(Recorded data)
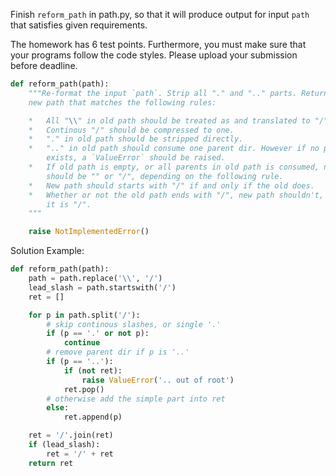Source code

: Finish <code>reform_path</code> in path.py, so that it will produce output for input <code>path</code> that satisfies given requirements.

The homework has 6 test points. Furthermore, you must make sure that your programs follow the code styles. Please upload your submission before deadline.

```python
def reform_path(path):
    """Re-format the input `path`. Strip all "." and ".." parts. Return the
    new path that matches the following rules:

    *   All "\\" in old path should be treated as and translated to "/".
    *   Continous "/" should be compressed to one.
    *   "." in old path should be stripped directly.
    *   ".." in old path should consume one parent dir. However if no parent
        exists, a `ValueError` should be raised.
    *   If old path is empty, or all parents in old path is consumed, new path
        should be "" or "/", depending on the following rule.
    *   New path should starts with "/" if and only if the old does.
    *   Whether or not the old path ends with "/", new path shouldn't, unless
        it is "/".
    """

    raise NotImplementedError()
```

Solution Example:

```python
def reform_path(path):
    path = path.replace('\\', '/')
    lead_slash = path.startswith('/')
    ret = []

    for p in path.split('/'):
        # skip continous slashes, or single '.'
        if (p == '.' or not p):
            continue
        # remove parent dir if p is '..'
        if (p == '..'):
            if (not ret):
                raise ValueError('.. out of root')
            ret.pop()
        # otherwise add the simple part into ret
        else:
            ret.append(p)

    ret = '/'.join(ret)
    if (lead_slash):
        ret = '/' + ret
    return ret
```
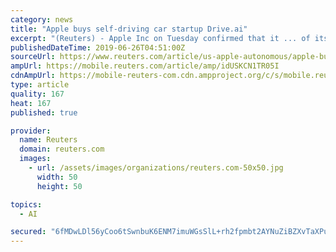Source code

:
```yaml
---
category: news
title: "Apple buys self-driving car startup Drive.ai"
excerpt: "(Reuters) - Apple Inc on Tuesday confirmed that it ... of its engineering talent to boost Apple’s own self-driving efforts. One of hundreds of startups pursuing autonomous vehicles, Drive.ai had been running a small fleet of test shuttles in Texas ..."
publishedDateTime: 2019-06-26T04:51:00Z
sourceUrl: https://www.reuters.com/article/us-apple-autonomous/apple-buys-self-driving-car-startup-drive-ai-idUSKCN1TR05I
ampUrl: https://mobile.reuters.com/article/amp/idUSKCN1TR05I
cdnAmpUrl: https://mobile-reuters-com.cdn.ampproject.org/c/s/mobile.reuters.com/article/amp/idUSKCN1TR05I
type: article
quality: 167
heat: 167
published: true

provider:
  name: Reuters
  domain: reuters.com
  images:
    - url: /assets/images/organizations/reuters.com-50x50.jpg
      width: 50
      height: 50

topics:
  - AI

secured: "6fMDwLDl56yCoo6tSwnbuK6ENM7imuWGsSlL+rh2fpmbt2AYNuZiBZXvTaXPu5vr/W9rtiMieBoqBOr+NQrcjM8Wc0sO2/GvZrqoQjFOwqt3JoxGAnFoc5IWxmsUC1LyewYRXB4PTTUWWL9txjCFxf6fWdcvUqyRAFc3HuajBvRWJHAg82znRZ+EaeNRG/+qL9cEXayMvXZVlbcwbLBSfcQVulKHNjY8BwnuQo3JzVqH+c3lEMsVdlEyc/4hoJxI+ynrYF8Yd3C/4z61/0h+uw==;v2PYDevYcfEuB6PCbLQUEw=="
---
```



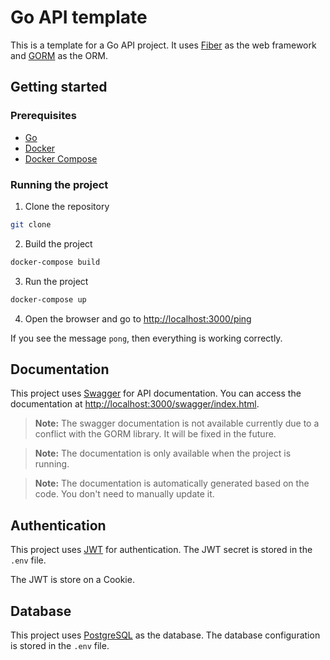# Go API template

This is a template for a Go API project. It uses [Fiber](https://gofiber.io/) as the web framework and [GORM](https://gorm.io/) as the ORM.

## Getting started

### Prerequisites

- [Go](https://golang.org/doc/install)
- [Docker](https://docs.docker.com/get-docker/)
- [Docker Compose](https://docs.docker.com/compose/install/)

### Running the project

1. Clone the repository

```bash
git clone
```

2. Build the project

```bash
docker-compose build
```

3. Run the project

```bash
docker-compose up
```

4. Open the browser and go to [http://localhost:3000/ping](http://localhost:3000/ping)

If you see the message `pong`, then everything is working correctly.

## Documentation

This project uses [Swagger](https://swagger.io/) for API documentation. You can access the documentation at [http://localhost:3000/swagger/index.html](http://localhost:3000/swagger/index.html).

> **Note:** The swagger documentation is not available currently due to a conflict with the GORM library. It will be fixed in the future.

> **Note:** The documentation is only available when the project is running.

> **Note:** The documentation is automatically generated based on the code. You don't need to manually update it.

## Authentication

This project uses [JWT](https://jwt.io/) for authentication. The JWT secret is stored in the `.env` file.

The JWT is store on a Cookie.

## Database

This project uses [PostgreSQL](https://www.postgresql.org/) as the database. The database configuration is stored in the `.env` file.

- _Aim of the task_
With the pictures removed, return each record above exactly as given.

- _Exercise result_
Source code

: Finish <code>reform_path</code> in path.py, so that it will produce output for input <code>path</code> that satisfies given requirements.

The homework has 6 test points. Furthermore, you must make sure that your programs follow the code styles. Please upload your submission before deadline.

```python
def reform_path(path):
    """Re-format the input `path`. Strip all "." and ".." parts. Return the
    new path that matches the following rules:

    *   All "\\" in old path should be treated as and translated to "/".
    *   Continous "/" should be compressed to one.
    *   "." in old path should be stripped directly.
    *   ".." in old path should consume one parent dir. However if no parent
        exists, a `ValueError` should be raised.
    *   If old path is empty, or all parents in old path is consumed, new path
        should be "" or "/", depending on the following rule.
    *   New path should starts with "/" if and only if the old does.
    *   Whether or not the old path ends with "/", new path shouldn't, unless
        it is "/".
    """

    raise NotImplementedError()
```

Solution Example:

```python
def reform_path(path):
    path = path.replace('\\', '/')
    lead_slash = path.startswith('/')
    ret = []

    for p in path.split('/'):
        # skip continous slashes, or single '.'
        if (p == '.' or not p):
            continue
        # remove parent dir if p is '..'
        if (p == '..'):
            if (not ret):
                raise ValueError('.. out of root')
            ret.pop()
        # otherwise add the simple part into ret
        else:
            ret.append(p)

    ret = '/'.join(ret)
    if (lead_slash):
        ret = '/' + ret
    return ret
```
Source code

:
```yaml
---
category: news
title: "Apple buys self-driving car startup Drive.ai"
excerpt: "(Reuters) - Apple Inc on Tuesday confirmed that it ... of its engineering talent to boost Apple’s own self-driving efforts. One of hundreds of startups pursuing autonomous vehicles, Drive.ai had been running a small fleet of test shuttles in Texas ..."
publishedDateTime: 2019-06-26T04:51:00Z
sourceUrl: https://www.reuters.com/article/us-apple-autonomous/apple-buys-self-driving-car-startup-drive-ai-idUSKCN1TR05I
ampUrl: https://mobile.reuters.com/article/amp/idUSKCN1TR05I
cdnAmpUrl: https://mobile-reuters-com.cdn.ampproject.org/c/s/mobile.reuters.com/article/amp/idUSKCN1TR05I
type: article
quality: 167
heat: 167
published: true

provider:
  name: Reuters
  domain: reuters.com
  images:
    - url: /assets/images/organizations/reuters.com-50x50.jpg
      width: 50
      height: 50

topics:
  - AI

secured: "6fMDwLDl56yCoo6tSwnbuK6ENM7imuWGsSlL+rh2fpmbt2AYNuZiBZXvTaXPu5vr/W9rtiMieBoqBOr+NQrcjM8Wc0sO2/GvZrqoQjFOwqt3JoxGAnFoc5IWxmsUC1LyewYRXB4PTTUWWL9txjCFxf6fWdcvUqyRAFc3HuajBvRWJHAg82znRZ+EaeNRG/+qL9cEXayMvXZVlbcwbLBSfcQVulKHNjY8BwnuQo3JzVqH+c3lEMsVdlEyc/4hoJxI+ynrYF8Yd3C/4z61/0h+uw==;v2PYDevYcfEuB6PCbLQUEw=="
---
```



# Go API template

This is a template for a Go API project. It uses [Fiber](https://gofiber.io/) as the web framework and [GORM](https://gorm.io/) as the ORM.

## Getting started

### Prerequisites

- [Go](https://golang.org/doc/install)
- [Docker](https://docs.docker.com/get-docker/)
- [Docker Compose](https://docs.docker.com/compose/install/)

### Running the project

1. Clone the repository

```bash
git clone
```

2. Build the project

```bash
docker-compose build
```

3. Run the project

```bash
docker-compose up
```

4. Open the browser and go to [http://localhost:3000/ping](http://localhost:3000/ping)

If you see the message `pong`, then everything is working correctly.

## Documentation

This project uses [Swagger](https://swagger.io/) for API documentation. You can access the documentation at [http://localhost:3000/swagger/index.html](http://localhost:3000/swagger/index.html).

> **Note:** The swagger documentation is not available currently due to a conflict with the GORM library. It will be fixed in the future.

> **Note:** The documentation is only available when the project is running.

> **Note:** The documentation is automatically generated based on the code. You don't need to manually update it.

## Authentication

This project uses [JWT](https://jwt.io/) for authentication. The JWT secret is stored in the `.env` file.

The JWT is store on a Cookie.

## Database

This project uses [PostgreSQL](https://www.postgresql.org/) as the database. The database configuration is stored in the `.env` file.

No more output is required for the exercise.